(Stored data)
_____

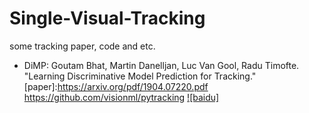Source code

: # Single-Visual-Tracking
some tracking paper, code and etc.

* DiMP: Goutam Bhat, Martin Danelljan, Luc Van Gool, Radu Timofte.
"Learning Discriminative Model Prediction for Tracking."  [paper]:https://arxiv.org/pdf/1904.07220.pdf   https://github.com/visionml/pytracking  [![baidu]](http://baidu.com)  
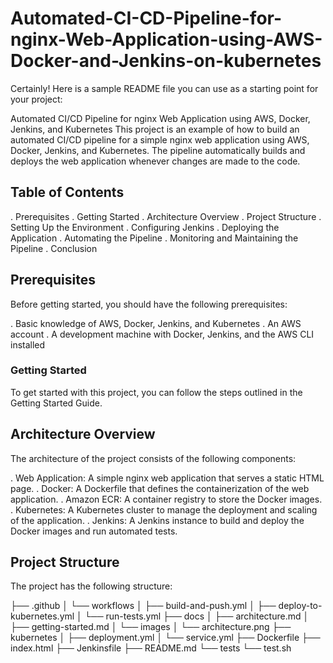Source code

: # Automated-CI-CD-Pipeline-for-nginx-Web-Application-using-AWS-Docker-and-Jenkins-on-kubernetes

Certainly! Here is a sample README file you can use as a starting point for your project:

Automated CI/CD Pipeline for nginx Web Application using AWS, Docker, Jenkins, and Kubernetes
This project is an example of how to build an automated CI/CD pipeline for a simple nginx web application using AWS, Docker, Jenkins, and Kubernetes. The pipeline automatically builds and deploys the web application whenever changes are made to the code.

## Table of Contents

. Prerequisites
. Getting Started
. Architecture Overview
. Project Structure
. Setting Up the Environment
. Configuring Jenkins
. Deploying the Application
. Automating the Pipeline
. Monitoring and Maintaining the Pipeline
. Conclusion


## Prerequisites

Before getting started, you should have the following prerequisites:

. Basic knowledge of AWS, Docker, Jenkins, and Kubernetes
. An AWS account
. A development machine with Docker, Jenkins, and the AWS CLI installed

### Getting Started

To get started with this project, you can follow the steps outlined in the Getting Started Guide.


## Architecture Overview

The architecture of the project consists of the following components:

. Web Application: A simple nginx web application that serves a static HTML page.
. Docker: A Dockerfile that defines the containerization of the web application.
. Amazon ECR: A container registry to store the Docker images.
. Kubernetes: A Kubernetes cluster to manage the deployment and scaling of the application.
. Jenkins: A Jenkins instance to build and deploy the Docker images and run automated tests.


## Project Structure
The project has the following structure:

├── .github
│   └── workflows
│       ├── build-and-push.yml
│       ├── deploy-to-kubernetes.yml
│       └── run-tests.yml
├── docs
│   ├── architecture.md
│   ├── getting-started.md
│   └── images
│       └── architecture.png
├── kubernetes
│   ├── deployment.yml
│   └── service.yml
├── Dockerfile
├── index.html
├── Jenkinsfile
├── README.md
└── tests
    └── test.sh

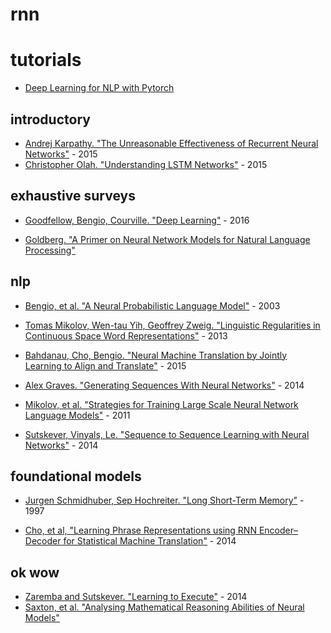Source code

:# rnn

# tutorials

- [Deep Learning for NLP with Pytorch](https://pytorch.org/tutorials/beginner/deep_learning_nlp_tutorial.html)

## introductory

- [Andrej Karpathy. "The Unreasonable Effectiveness of Recurrent Neural Networks"](http://karpathy.github.io/2015/05/21/rnn-effectiveness/) - 2015
- [Christopher Olah. "Understanding LSTM Networks"](https://colah.github.io/posts/2015-08-Understanding-LSTMs/) - 2015

## exhaustive surveys

- [Goodfellow, Bengio, Courville. "Deep Learning"](https://www.deeplearningbook.org/) - 2016

- [Goldberg. "A Primer on Neural Network Models for Natural Language Processing"](https://arxiv.org/pdf/1510.00726.pdf)


## nlp

- [Bengio, et al. "A Neural Probabilistic Language Model"](http://www.jmlr.org/papers/volume3/bengio03a/bengio03a.pdf) - 2003

- [Tomas Mikolov, Wen-tau Yih, Geoffrey Zweig. "Linguistic Regularities in Continuous Space Word Representations"](https://www.aclweb.org/anthology/N13-1090) - 2013

- [Bahdanau, Cho, Bengio. "Neural Machine Translation by Jointly Learning to Align and Translate"](https://arxiv.org/pdf/1409.0473.pdf) - 2015

- [Alex Graves. "Generating Sequences With Neural Networks"](https://arxiv.org/pdf/1308.0850.pdf) - 2014

- [Mikolov, et al. "Strategies for Training Large Scale Neural Network Language Models"](https://www.microsoft.com/en-us/research/wp-content/uploads/2011/12/ASRU-2011.pdf) - 2011

- [Sutskever, Vinyals, Le. "Sequence to Sequence Learning with Neural Networks"](https://arxiv.org/abs/1409.3215) - 2014


## foundational models

- [Jurgen Schmidhuber, Sep Hochreiter. "Long Short-Term Memory"](https://www.bioinf.jku.at/publications/older/2604.pdf) - 1997

- [Cho, et al, "Learning Phrase Representations using RNN Encoder–Decoder for Statistical Machine Translation"](https://www.aclweb.org/anthology/D14-1179) - 2014



## ok wow
- [Zaremba and Sutskever. "Learning to Execute"](https://arxiv.org/abs/1410.4615) - 2014
- [Saxton, et al. "Analysing Mathematical Reasoning Abilities of Neural Models"](https://openreview.net/pdf?id=H1gR5iR5FX)
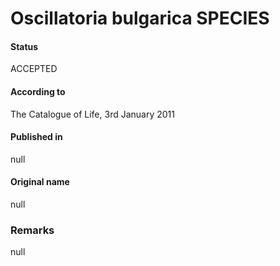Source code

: # Oscillatoria bulgarica SPECIES

#### Status
ACCEPTED

#### According to
The Catalogue of Life, 3rd January 2011

#### Published in
null

#### Original name
null

### Remarks
null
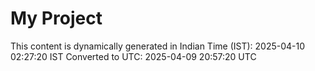 # My Project

This content is dynamically generated in Indian Time (IST): 2025-04-10 02:27:20 IST
Converted to UTC: 2025-04-09 20:57:20 UTC
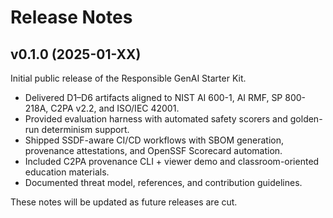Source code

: # Release Notes

## v0.1.0 (2025-01-XX)

Initial public release of the Responsible GenAI Starter Kit.

- Delivered D1–D6 artifacts aligned to NIST AI 600-1, AI RMF, SP 800-218A, C2PA v2.2, and ISO/IEC 42001.
- Provided evaluation harness with automated safety scorers and golden-run determinism support.
- Shipped SSDF-aware CI/CD workflows with SBOM generation, provenance attestations, and OpenSSF Scorecard automation.
- Included C2PA provenance CLI + viewer demo and classroom-oriented education materials.
- Documented threat model, references, and contribution guidelines.

These notes will be updated as future releases are cut.
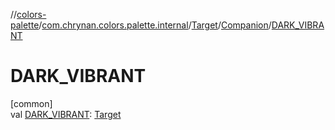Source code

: //[colors-palette](../../../../index.md)/[com.chrynan.colors.palette.internal](../../index.md)/[Target](../index.md)/[Companion](index.md)/[DARK_VIBRANT](-d-a-r-k_-v-i-b-r-a-n-t.md)

# DARK_VIBRANT

[common]\
val [DARK_VIBRANT](-d-a-r-k_-v-i-b-r-a-n-t.md): [Target](../index.md)
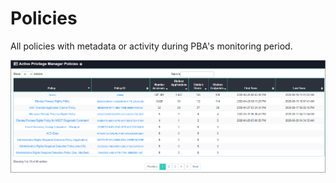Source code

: [title]: # (Policies)
[tags]: # (privilege manager)
[priority]: # (4600)
# Policies

All policies with metadata or activity during PBA's monitoring period.

![policies](images/policies.png "Policies Overview")
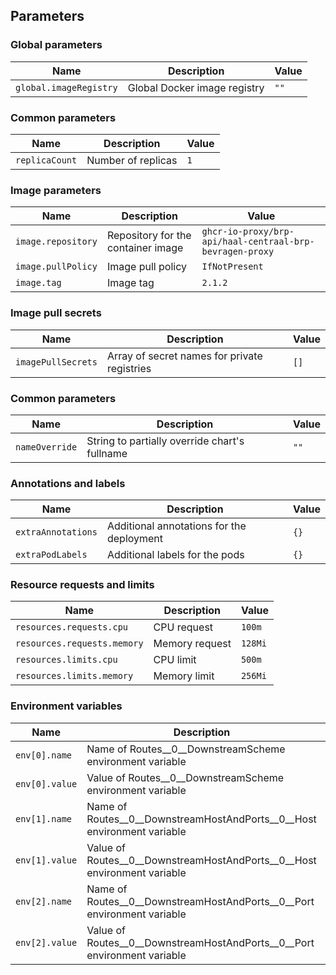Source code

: ## Parameters

### Global parameters

| Name                   | Description                  | Value |
| ---------------------- | ---------------------------- | ----- |
| `global.imageRegistry` | Global Docker image registry | `""`  |

### Common parameters

| Name           | Description        | Value |
| -------------- | ------------------ | ----- |
| `replicaCount` | Number of replicas | `1`   |

### Image parameters

| Name               | Description                        | Value                                                    |
| ------------------ | ---------------------------------- | -------------------------------------------------------- |
| `image.repository` | Repository for the container image | `ghcr-io-proxy/brp-api/haal-centraal-brp-bevragen-proxy` |
| `image.pullPolicy` | Image pull policy                  | `IfNotPresent`                                           |
| `image.tag`        | Image tag                          | `2.1.2`                                                  |

### Image pull secrets

| Name               | Description                                  | Value |
| ------------------ | -------------------------------------------- | ----- |
| `imagePullSecrets` | Array of secret names for private registries | `[]`  |

### Common parameters

| Name           | Description                                   | Value |
| -------------- | --------------------------------------------- | ----- |
| `nameOverride` | String to partially override chart's fullname | `""`  |

### Annotations and labels

| Name               | Description                               | Value |
| ------------------ | ----------------------------------------- | ----- |
| `extraAnnotations` | Additional annotations for the deployment | `{}`  |
| `extraPodLabels`   | Additional labels for the pods            | `{}`  |

### Resource requests and limits

| Name                        | Description    | Value   |
| --------------------------- | -------------- | ------- |
| `resources.requests.cpu`    | CPU request    | `100m`  |
| `resources.requests.memory` | Memory request | `128Mi` |
| `resources.limits.cpu`      | CPU limit      | `500m`  |
| `resources.limits.memory`   | Memory limit   | `256Mi` |

### Environment variables

| Name           | Description                                                              | Value                                        |
| -------------- | ------------------------------------------------------------------------ | -------------------------------------------- |
| `env[0].name`  | Name of Routes__0__DownstreamScheme environment variable                 | `Routes__0__DownstreamScheme`                |
| `env[0].value` | Value of Routes__0__DownstreamScheme environment variable                | `http`                                       |
| `env[1].name`  | Name of Routes__0__DownstreamHostAndPorts__0__Host environment variable  | `Routes__0__DownstreamHostAndPorts__0__Host` |
| `env[1].value` | Value of Routes__0__DownstreamHostAndPorts__0__Host environment variable | `gba-hc-converter`                           |
| `env[2].name`  | Name of Routes__0__DownstreamHostAndPorts__0__Port environment variable  | `Routes__0__DownstreamHostAndPorts__0__Port` |
| `env[2].value` | Value of Routes__0__DownstreamHostAndPorts__0__Port environment variable | `80`                                         |
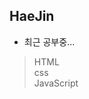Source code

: ## HaeJin

- 최근 공부중...
> HTML <br/>
> css <br/>
> JavaScript <br/>

<!---
KHyan/KHyan is a ✨ special ✨ repository because its `README.md` (this file) appears on your GitHub profile.
You can click the Preview link to take a look at your changes.
--->
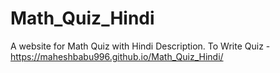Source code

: # Math_Quiz_Hindi
A website for Math Quiz with Hindi Description.
To Write Quiz - https://maheshbabu996.github.io/Math_Quiz_Hindi/
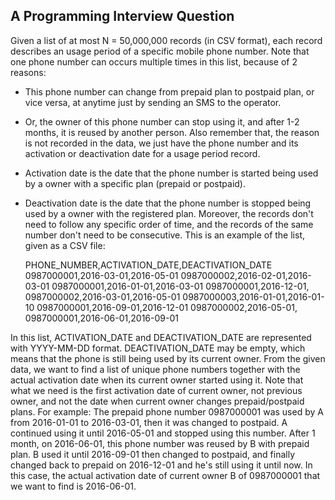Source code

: A Programming Interview Question
--------------------------------

Given a list of at most N = 50,000,000 records (in CSV format), each record describes an usage
period of a specific mobile phone number.
Note that one phone number can occurs multiple times in this list, because of 2 reasons:
- This phone number can change from prepaid plan to postpaid plan, or vice versa, at
anytime just by sending an SMS to the operator.
- Or, the owner of this phone number can stop using it, and after 1-2 months, it is reused
by another person.
Also remember that, the reason is not recorded in the data, we just have the phone number and
its activation or deactivation date for a usage period record.
- Activation date is the date that the phone number is started being used by a owner with
a specific plan (prepaid or postpaid).
- Deactivation date is the date that the phone number is stopped being used by a owner
with the registered plan.
Moreover, the records don't need to follow any specific order of time, and the records of
the same number don't need to be consecutive.
This is an example of the list, given as a CSV file:

    PHONE_NUMBER,ACTIVATION_DATE,DEACTIVATION_DATE
    0987000001,2016-03-01,2016-05-01
    0987000002,2016-02-01,2016-03-01
    0987000001,2016-01-01,2016-03-01
    0987000001,2016-12-01,
    0987000002,2016-03-01,2016-05-01
    0987000003,2016-01-01,2016-01-10
    0987000001,2016-09-01,2016-12-01
    0987000002,2016-05-01,
    0987000001,2016-06-01,2016-09-01

In this list, ACTIVATION_DATE and DEACTIVATION_DATE are represented with
YYYY-MM-DD format. DEACTIVATION_DATE may be empty, which means that the phone is
still being used by its current owner.
From the given data, we want to find a list of unique phone numbers together with the actual
activation date when its current owner started using it. Note that what we need is the first
activation date of current owner, not previous owner, and not the date when current owner
changes prepaid/postpaid plans.
For example: The prepaid phone number 0987000001 was used by A from 2016-01-01 to
2016-03-01, then it was changed to postpaid. A continued using it until 2016-05-01 and
stopped using this number. After 1 month, on 2016-06-01, this phone number was reused by B
with prepaid plan. B used it until 2016-09-01 then changed to postpaid, and finally changed
back to prepaid on 2016-12-01 and he's still using it until now. In this case, the actual activation
date of current owner B of 0987000001 that we want to find is 2016-06-01.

_____

• _PROBLEM DETAILS_: An exact copy is needed of the entries above, starting at the line that holds "Name of Routes__0__DownstreamHostAndPorts__0__Port" and stopping at the line that holds "KHyan/KHyan is a", both kept; pictures stay out.

• _RESULT OF THIS TASK_:
| `env[2].name`  | Name of Routes__0__DownstreamHostAndPorts__0__Port environment variable  | `Routes__0__DownstreamHostAndPorts__0__Port` |
| `env[2].value` | Value of Routes__0__DownstreamHostAndPorts__0__Port environment variable | `80`                                         |
Source code

: ## HaeJin

- 최근 공부중...
> HTML <br/>
> css <br/>
> JavaScript <br/>

<!---
KHyan/KHyan is a ✨ special ✨ repository because its `README.md` (this file) appears on your GitHub profile.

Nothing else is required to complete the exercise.